Photo by Justin Lubin / Warner Bros. Pictures
To the vague, begrudging satisfaction of horror fans, a 2013 sleeper hit about demonic meddling has turned into a neverending story.
“The Conjuring,” an above-average creeper directed by James Wan, was a satisfying and atmospheric tale. It also offered a wellspring: The fictionalized careers of noted demonologists Ed and Lorraine Warren, literally the only two people in history who can be called “noted demonologists.” In the series as well as real life, the Warrens have maintained a macabre museum of artifacts from their endeavors.

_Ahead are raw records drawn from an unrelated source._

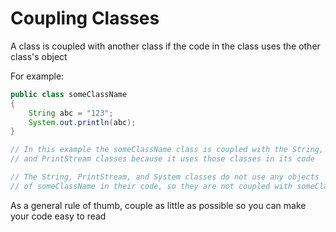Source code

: # Coupling Classes

A class is coupled with another class if the code in the class uses the other class's object

For example:

```java
public class someClassName
{
    String abc = "123";
    System.out.println(abc);
}

// In this example the someClassName class is coupled with the String, System,
// and PrintStream classes because it uses those classes in its code

// The String, PrintStream, and System classes do not use any objects
// of someClassName in their code, so they are not coupled with someClassName, someClassName is coupled with them
```

As a general rule of thumb, couple as little as possible so you can make your code easy to read
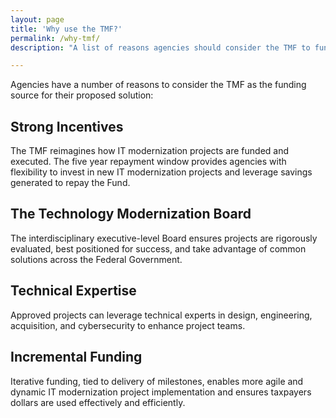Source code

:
```yaml
---
layout: page
title: 'Why use the TMF?'
permalink: /why-tmf/
description: "A list of reasons agencies should consider the TMF to fund their project."

---
```


Agencies have a number of reasons to consider the TMF as the funding source for their proposed solution:

## Strong Incentives

The TMF reimagines how IT modernization projects are funded and executed. The five year repayment window provides agencies with flexibility to invest in new IT modernization projects and leverage savings generated to repay the Fund.

## The Technology Modernization Board

The interdisciplinary executive-level Board ensures projects are rigorously evaluated, best positioned for success, and take advantage of common solutions across the Federal Government.

## Technical Expertise

Approved projects can leverage technical experts in design, engineering, acquisition, and cybersecurity to enhance project teams.

## Incremental Funding

Iterative funding, tied to delivery of milestones, enables more agile and dynamic IT modernization project implementation and ensures taxpayers dollars are used effectively and efficiently.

That collection of hadean doohickeys serves as its own script department; any item on the shelf can be spun into a 90-minute thriller. “Annabelle Comes Home,” the latest installment, doesn’t even bother to pick one: It merely locks a teenager in the room and lets her inadvertently deploy some demons.
The teen is Daniela (Katie Sarife), mourning the tragic death of her father. Her best friend, Mary Ellen (Madison Iseman), serves as babysitter to the Warrens’ daughter, Judy (McKenna Grace). Daniela sees an opening; perhaps she can poke around the Warren place for something that can contact dear old dad?

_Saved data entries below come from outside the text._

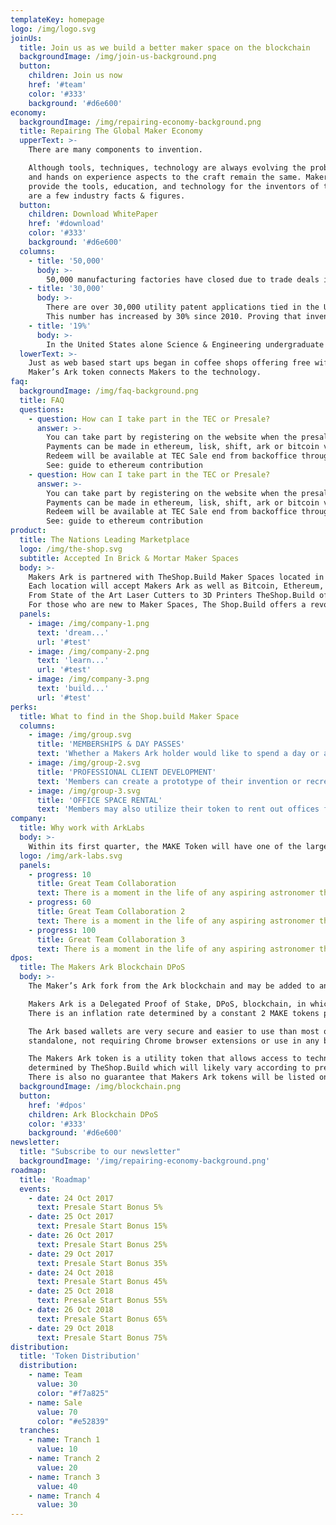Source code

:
 ```yaml
---
templateKey: homepage
logo: /img/logo.svg
joinUs:
  title: Join us as we build a better maker space on the blockchain
  backgroundImage: /img/join-us-background.png
  button:
    children: Join us now
    href: '#team'
    color: '#333'
    background: '#d6e600'
economy:
  backgroundImage: /img/repairing-economy-background.png
  title: Repairing The Global Maker Economy
  upperText: >-
    There are many components to invention.

    Although tools, techniques, technology are always evolving the problem solving
    and hands on experience aspects to the craft remain the same. Maker Spaces
    provide the tools, education, and technology for the inventors of today. Below
    are a few industry facts & figures.
  button:
    children: Download WhitePaper
    href: '#download'
    color: '#333'
    background: '#d6e600'
  columns:
    - title: '50,000'
      body: >-
        50,000 manufacturing factories have closed due to trade deals in the past 8 years. This leaves many companies and inventors without the proper tools to create their vision.
    - title: '30,000'
      body: >-
        There are over 30,000 utility patent applications tied in the United States every year.
        This number has increased by 30% since 2010. Proving that invention is alive and well.
    - title: '19%'
      body: >-
        In the United States alone Science & Engineering undergraduate degrees have risen 19% since 2009. Graduate Degrees in Engineering are up 48% .
  lowerText: >-
    Just as web based start ups began in coffee shops offering free wifi, the new collar industry of engineering start ups requires access to the tools found in today’s makerspaces.
    Maker’s Ark token connects Makers to the technology.
faq:
  backgroundImage: /img/faq-background.png
  title: FAQ
  questions:
    - question: How can I take part in the TEC or Presale?
      answer: >-
        You can take part by registering on the website when the presale period officially starts.
        Payments can be made in ethereum, lisk, shift, ark or bitcoin via our backoffice.
        Redeem will be available at TEC Sale end from backoffice through button 'Redeem'.
        See: guide to ethereum contribution
    - question: How can I take part in the TEC or Presale?
      answer: >-
        You can take part by registering on the website when the presale period officially starts.
        Payments can be made in ethereum, lisk, shift, ark or bitcoin via our backoffice.
        Redeem will be available at TEC Sale end from backoffice through button 'Redeem'.
        See: guide to ethereum contribution
product:
  title: The Nations Leading Marketplace
  logo: /img/the-shop.svg
  subtitle: Accepted In Brick & Mortar Maker Spaces
  body: >-
    Makers Ark is partnered with TheShop.Build Maker Spaces located in San Francisco and San Jose.
    Each location will accept Makers Ark as well as Bitcoin, Ethereum, Litecoin, and Ark.
    From State of the Art Laser Cutters to 3D Printers TheShop.Build offers inventors and entrepreneurs endless opportunities with their products.
    For those who are new to Maker Spaces, The Shop.Build offers a revolutionary training system that is changing the traditional system for students, educators, and makers alike.
  panels:
    - image: /img/company-1.png
      text: 'dream...'
      url: '#test'
    - image: /img/company-2.png
      text: 'learn...'
      url: '#test'
    - image: /img/company-3.png
      text: 'build...'
      url: '#test'
perks:
  title: What to find in the Shop.build Maker Space
  columns:
    - image: /img/group.svg
      title: 'MEMBERSHIPS & DAY PASSES'
      text: 'Whether a Makers Ark holder would like to spend a day or a lifetime at a Maker Space, TheShop.Build offers a variety of Day, Month, Annual, and Lifetime passes.'
    - image: /img/group-2.svg
      title: 'PROFESSIONAL CLIENT DEVELOPMENT'
      text: 'Members can create a prototype of their invention or recreate a blueprint of a design with a Shop.Build team member'
    - image: /img/group-3.svg
      title: 'OFFICE SPACE RENTAL'
      text: 'Members may also utilize their token to rent out offices for their start up. With high speed internet, coffee, and access to the greatest network of inventors in California the Makerspace becomes the ultimate coshare office.'
company:
  title: Why work with ArkLabs
  body: >-
    Within its first quarter, the MAKE Token will have one of the largest working platforms associated with a physical retail location in the world with locations in San Francisco ( and others? ) accepting the token as a form of payment for services, education, retail, and workspace.
  logo: /img/ark-labs.svg
  panels:
    - progress: 10
      title: Great Team Collaboration
      text: There is a moment in the life of any aspiring astronomer that it is time to buy that first telescope. It’s exciting to think about setting.
    - progress: 60
      title: Great Team Collaboration 2
      text: There is a moment in the life of any aspiring astronomer that it is time to buy that first telescope. It’s exciting to think about setting.
    - progress: 100
      title: Great Team Collaboration 3
      text: There is a moment in the life of any aspiring astronomer that it is time to buy that first telescope. It’s exciting to think about setting.
dpos:
  title: The Makers Ark Blockchain DPoS
  body: >-
    The Maker’s Ark fork from the Ark blockchain and may be added to any Ark desktop wallet using the MAKE network hash ID and the instructions at blog.ark.io. A TheShop.Build branded Ark compatible wallet is also available for download at TheShop.Build for desktop and mobile devices.

    Makers Ark is a Delegated Proof of Stake, DPoS, blockchain, in which 51 active delegates are voted on by token holders to secure and maintain the network. As such, the MAKE network is ultimately owned and controlled by the users through their voting for the delegates.
    There is an inflation rate determined by a constant 2 MAKE tokens per block forged by the delegate creating the block, with a new block created every 8 seconds, resulting in an initial inflation of 6.31% for the first year, 5.93% for the second year the percentage of which decreases with each subsequent year with the constant creation rate of new MAKE ending with 4.02% in the 10th year. DPoS has proven to be a fast, reliable, and efficient blockchain technology requiring far less energy and computing resources than other consensus methods…

    The Ark based wallets are very secure and easier to use than most other blockchain wallets, and do not require the download and installation of the entire blockchain. A hardware USB device, the Ledger Nano, is available from either the Ark store, TheShop.Build, at Ark.io or Ledger.io to further secure the desktop wallet from hacks and keystroke loggers, and is highly recommended for MAKE and any other significant crypto holdings of supported tokens, including Ark and Ark based tokens. Unlike other Ledger wallets, the Ark based wallets are
    standalone, not requiring Chrome browser extensions or use in any browser.

    The Makers Ark token is a utility token that allows access to technology based products and technology based services of TheShop.Build and does not represent any equity share in TheShop.Build Inc., and there is no guarantee of any value other than in exchange for offerings by TheShop.Build at an exchange rate to be
    determined by TheShop.Build which will likely vary according to prevailing market conditions.
    There is also no guarantee that Makers Ark tokens will be listed on an exchange since that is up to the individual exchanges, and not under the control or determined by the Makers Ark team, Inc.
  backgroundImage: /img/blockchain.png
  button:
    href: '#dpos'
    children: Ark Blockchain DPoS
    color: '#333'
    background: '#d6e600'
newsletter:
  title: "Subscribe to our newsletter"
  backgroundImage: '/img/repairing-economy-background.png'
roadmap:
  title: 'Roadmap'
  events:
    - date: 24 Oct 2017
      text: Presale Start Bonus 5%
    - date: 25 Oct 2017
      text: Presale Start Bonus 15%
    - date: 26 Oct 2017
      text: Presale Start Bonus 25%
    - date: 29 Oct 2017
      text: Presale Start Bonus 35%
    - date: 24 Oct 2018
      text: Presale Start Bonus 45%
    - date: 25 Oct 2018
      text: Presale Start Bonus 55%
    - date: 26 Oct 2018
      text: Presale Start Bonus 65%
    - date: 29 Oct 2018
      text: Presale Start Bonus 75%
distribution:
  title: 'Token Distribution'
  distribution:
    - name: Team
      value: 30
      color: "#f7a825"
    - name: Sale
      value: 70
      color: "#e52839"
  tranches:
    - name: Tranch 1
      value: 10
    - name: Tranch 2
      value: 20
    - name: Tranch 3
      value: 40
    - name: Tranch 4
      value: 30
---
```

It’s nominally part of the “Annabelle” sub-franchise, tales of a ludicrously creepy doll that serves as a beacon for anything discorporeal. Or so we learn in an extended cold opening featuring Ed (Patrick Wilson) and Lorraine (Vera Farmiga). They bookend the film, leaving most of the action to the kids (and, presumably, allowing for a shorter shooting schedule for the stars).
Is it a somewhat flimsy premise? Yup. Is it shoehorned into an already-spiraling series? Oh yeah. Yet “Annabelle Comes Home” manages to be one of the most effective films in the franchise. We take a weird path to get there, but once we arrive, it’s a simple setup: The house is full of a coalition of beasties, the kids need to contain them. A number of the featured haints are particularly spooky, especially a series of souls awaiting their trip across the river Styx; the sound of coins clinking onto a wood floor is chilling.
It’s not perfect; a misty werewolf is particularly feeble. But the “Conjuring” series is deft at setting up scares as though they’re jokes. See the scenario, know that a shock is coming, wait for it, wait for it … and it comes from somewhere else. With the right setting — see the unholy collection of possessed hardware — it’s good fun.
My Rating: 7/10
"Annabelle Comes Home" opens in wide release on Wednesday, June 26.